EXERCISE: Among the lines of the records, find all that carry the word "table" and copy them.

DATA SECTION:
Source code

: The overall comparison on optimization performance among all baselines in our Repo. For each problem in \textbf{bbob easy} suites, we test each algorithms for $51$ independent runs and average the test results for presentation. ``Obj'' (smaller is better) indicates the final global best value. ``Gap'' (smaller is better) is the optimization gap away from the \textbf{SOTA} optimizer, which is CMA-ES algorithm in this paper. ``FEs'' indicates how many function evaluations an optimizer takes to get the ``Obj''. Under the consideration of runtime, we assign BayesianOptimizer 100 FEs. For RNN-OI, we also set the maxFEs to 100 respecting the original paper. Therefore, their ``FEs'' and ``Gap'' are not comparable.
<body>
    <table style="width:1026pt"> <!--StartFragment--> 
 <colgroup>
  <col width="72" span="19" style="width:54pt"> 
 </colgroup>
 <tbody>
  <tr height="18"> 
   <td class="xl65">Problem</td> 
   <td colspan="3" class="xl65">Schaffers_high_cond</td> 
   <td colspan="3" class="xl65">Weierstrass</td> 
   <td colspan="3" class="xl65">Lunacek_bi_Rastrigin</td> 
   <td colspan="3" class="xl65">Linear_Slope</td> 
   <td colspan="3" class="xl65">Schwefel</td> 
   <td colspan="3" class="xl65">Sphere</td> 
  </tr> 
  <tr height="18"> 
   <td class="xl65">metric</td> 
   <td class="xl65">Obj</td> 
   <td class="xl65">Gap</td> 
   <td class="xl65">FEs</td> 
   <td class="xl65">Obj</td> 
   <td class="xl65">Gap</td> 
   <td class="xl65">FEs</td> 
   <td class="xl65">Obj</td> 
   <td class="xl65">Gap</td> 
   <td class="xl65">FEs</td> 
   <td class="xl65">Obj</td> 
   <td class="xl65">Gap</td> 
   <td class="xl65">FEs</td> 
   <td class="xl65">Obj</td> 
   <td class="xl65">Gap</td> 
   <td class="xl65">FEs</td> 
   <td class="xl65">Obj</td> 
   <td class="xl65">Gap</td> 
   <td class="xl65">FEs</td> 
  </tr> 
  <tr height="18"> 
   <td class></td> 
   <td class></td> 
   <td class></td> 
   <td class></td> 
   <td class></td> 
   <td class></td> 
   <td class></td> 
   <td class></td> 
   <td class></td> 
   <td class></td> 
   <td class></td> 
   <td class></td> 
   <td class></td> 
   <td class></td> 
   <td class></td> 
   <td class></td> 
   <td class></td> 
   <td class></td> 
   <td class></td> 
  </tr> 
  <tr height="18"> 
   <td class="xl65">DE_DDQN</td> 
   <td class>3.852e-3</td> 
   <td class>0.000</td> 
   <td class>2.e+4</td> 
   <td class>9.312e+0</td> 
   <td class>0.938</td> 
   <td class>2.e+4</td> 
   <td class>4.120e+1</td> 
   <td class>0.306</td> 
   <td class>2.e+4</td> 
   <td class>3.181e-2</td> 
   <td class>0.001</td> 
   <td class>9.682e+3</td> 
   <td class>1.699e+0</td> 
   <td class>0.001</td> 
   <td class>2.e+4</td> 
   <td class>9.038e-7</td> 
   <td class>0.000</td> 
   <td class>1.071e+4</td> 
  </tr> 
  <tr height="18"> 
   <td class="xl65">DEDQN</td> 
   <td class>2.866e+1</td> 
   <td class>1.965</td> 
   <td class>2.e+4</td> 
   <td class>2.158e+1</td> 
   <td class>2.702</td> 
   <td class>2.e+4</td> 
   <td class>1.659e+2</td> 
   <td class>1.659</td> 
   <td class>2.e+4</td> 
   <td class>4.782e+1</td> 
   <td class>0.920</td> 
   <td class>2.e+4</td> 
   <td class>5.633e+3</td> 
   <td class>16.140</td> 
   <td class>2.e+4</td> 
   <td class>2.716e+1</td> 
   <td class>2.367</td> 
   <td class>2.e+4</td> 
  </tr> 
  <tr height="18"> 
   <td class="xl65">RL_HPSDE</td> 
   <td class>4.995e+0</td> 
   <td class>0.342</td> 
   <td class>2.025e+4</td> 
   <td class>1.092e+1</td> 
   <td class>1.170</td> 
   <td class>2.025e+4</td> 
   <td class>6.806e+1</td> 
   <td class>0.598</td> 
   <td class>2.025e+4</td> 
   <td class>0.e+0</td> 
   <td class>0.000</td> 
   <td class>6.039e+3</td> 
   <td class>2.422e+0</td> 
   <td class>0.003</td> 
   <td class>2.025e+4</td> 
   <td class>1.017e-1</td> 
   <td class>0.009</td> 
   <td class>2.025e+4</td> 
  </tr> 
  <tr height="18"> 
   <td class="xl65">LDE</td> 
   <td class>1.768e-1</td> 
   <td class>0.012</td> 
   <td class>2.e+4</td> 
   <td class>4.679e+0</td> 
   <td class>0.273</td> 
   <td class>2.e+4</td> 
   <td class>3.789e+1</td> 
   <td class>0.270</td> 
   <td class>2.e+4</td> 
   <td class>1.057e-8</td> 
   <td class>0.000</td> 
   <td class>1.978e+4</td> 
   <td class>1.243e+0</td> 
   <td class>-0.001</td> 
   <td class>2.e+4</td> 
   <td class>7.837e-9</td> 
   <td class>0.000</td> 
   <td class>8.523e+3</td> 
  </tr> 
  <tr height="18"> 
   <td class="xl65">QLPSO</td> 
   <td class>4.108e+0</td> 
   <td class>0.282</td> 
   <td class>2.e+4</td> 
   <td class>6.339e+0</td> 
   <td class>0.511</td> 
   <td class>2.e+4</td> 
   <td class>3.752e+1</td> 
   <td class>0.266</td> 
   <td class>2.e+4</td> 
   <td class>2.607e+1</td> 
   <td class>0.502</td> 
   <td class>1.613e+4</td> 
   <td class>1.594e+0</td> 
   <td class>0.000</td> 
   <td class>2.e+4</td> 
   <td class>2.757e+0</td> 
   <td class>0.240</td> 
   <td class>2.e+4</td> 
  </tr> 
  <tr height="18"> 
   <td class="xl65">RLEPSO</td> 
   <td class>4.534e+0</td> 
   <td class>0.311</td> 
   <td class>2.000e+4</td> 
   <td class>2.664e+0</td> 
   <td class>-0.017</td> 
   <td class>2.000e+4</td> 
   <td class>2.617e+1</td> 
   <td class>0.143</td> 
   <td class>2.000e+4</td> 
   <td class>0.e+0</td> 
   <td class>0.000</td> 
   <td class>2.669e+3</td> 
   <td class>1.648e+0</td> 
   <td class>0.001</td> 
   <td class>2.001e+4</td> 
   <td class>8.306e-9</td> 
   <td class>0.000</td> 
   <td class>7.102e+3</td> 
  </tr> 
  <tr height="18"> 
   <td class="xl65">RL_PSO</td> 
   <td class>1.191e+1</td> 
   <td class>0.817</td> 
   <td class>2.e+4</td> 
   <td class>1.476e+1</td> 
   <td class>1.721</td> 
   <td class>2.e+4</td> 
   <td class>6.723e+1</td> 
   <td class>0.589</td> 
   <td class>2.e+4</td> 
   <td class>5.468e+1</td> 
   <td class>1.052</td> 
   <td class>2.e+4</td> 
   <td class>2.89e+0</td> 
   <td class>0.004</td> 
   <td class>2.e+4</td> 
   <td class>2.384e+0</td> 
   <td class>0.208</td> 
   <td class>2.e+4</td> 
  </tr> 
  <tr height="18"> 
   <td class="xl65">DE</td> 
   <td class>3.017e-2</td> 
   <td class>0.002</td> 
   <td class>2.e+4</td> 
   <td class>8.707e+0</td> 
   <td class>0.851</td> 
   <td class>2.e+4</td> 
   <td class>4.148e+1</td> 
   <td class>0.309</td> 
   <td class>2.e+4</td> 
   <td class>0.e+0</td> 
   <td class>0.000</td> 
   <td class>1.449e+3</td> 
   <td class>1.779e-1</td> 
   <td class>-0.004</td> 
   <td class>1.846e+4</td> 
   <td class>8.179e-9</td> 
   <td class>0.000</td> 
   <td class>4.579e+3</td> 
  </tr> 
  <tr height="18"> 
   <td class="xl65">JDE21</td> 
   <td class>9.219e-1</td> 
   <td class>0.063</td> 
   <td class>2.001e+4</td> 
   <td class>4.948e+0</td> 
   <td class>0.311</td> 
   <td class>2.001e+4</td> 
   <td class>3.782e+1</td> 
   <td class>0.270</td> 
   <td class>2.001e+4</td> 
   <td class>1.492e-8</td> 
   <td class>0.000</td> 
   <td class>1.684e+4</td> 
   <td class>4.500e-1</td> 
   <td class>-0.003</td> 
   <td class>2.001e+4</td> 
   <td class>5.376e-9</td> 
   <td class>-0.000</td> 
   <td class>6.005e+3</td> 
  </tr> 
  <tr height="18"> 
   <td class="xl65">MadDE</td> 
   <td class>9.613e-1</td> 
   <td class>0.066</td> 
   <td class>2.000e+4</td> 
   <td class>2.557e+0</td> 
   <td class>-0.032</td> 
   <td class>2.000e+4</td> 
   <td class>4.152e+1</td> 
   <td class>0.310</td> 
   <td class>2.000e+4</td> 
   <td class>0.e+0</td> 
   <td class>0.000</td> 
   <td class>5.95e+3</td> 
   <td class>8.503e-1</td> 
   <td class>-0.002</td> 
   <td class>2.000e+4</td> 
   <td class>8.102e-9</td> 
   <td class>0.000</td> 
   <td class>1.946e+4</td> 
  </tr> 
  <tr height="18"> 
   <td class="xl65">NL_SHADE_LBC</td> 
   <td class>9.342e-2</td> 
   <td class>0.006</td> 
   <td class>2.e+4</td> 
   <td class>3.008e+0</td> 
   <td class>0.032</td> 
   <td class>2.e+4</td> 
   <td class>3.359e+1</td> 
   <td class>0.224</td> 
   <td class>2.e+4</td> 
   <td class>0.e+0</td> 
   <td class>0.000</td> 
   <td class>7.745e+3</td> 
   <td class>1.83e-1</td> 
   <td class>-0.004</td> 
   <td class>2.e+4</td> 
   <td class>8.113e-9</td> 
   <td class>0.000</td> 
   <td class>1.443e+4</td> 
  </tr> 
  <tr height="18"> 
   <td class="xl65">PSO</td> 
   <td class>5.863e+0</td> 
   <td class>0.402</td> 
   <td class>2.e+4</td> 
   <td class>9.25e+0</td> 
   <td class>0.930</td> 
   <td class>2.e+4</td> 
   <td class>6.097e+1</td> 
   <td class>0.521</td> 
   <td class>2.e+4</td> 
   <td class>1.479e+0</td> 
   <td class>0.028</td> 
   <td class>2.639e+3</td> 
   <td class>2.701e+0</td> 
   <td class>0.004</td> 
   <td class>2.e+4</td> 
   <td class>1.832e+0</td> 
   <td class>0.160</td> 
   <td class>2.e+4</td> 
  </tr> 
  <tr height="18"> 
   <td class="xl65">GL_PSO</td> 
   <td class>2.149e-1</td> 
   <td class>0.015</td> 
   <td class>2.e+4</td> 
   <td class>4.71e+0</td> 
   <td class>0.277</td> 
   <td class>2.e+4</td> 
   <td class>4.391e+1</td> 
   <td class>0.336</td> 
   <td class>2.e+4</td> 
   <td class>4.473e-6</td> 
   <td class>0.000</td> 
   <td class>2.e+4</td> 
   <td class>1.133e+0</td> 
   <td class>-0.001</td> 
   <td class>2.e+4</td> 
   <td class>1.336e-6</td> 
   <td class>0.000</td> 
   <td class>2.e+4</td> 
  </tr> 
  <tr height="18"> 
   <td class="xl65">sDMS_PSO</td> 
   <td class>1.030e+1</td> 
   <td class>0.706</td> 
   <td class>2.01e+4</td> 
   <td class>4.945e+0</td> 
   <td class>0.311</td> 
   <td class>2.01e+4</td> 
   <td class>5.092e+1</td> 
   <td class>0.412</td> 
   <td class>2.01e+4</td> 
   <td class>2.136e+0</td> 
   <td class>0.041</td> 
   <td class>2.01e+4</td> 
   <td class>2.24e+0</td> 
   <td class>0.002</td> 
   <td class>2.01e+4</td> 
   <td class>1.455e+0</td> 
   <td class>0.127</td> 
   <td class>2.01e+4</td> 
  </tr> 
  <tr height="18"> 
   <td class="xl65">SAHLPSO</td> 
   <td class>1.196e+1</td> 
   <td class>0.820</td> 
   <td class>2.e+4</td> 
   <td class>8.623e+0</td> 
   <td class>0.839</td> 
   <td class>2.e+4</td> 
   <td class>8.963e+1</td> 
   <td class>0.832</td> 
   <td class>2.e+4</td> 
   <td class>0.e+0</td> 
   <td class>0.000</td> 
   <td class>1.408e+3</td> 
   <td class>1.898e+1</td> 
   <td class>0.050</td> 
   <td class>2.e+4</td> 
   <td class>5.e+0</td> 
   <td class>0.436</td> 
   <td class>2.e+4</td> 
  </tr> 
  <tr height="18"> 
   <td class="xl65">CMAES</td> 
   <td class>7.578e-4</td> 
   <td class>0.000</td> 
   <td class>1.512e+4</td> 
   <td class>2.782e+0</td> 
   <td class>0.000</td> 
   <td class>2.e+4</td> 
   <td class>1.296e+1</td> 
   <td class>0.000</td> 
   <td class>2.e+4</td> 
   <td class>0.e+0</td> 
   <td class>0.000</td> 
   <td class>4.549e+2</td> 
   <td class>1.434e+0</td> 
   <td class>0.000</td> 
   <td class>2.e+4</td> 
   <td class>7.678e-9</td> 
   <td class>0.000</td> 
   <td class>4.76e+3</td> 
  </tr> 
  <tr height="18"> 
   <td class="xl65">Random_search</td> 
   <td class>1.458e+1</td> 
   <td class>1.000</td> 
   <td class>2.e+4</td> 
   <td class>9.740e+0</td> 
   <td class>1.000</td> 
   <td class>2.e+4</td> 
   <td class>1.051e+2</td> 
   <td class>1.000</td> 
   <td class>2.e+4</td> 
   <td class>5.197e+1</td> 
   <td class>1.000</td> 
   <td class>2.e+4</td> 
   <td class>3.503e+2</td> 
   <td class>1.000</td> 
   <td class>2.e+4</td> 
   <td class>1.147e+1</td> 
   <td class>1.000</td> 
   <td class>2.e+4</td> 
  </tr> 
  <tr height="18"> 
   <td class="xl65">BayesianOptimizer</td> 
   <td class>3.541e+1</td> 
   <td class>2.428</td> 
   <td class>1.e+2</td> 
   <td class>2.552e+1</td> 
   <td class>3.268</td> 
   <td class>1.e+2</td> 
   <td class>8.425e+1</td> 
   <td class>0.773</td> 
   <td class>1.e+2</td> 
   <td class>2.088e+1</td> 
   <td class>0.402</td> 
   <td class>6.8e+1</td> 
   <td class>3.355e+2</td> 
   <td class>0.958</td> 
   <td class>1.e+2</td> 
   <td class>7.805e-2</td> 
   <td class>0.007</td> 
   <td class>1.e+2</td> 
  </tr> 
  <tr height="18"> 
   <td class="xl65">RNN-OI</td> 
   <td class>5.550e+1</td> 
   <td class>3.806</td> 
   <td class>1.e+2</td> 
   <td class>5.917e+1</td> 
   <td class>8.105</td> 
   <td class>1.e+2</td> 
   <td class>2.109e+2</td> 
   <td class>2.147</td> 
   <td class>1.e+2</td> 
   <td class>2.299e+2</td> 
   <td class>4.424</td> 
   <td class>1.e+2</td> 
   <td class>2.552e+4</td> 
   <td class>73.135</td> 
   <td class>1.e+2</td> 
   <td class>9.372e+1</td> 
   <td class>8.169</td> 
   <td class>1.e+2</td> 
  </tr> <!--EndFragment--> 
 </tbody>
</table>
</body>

ANSWER SECTION:
    <table style="width:1026pt"> <!--StartFragment--> 
</table>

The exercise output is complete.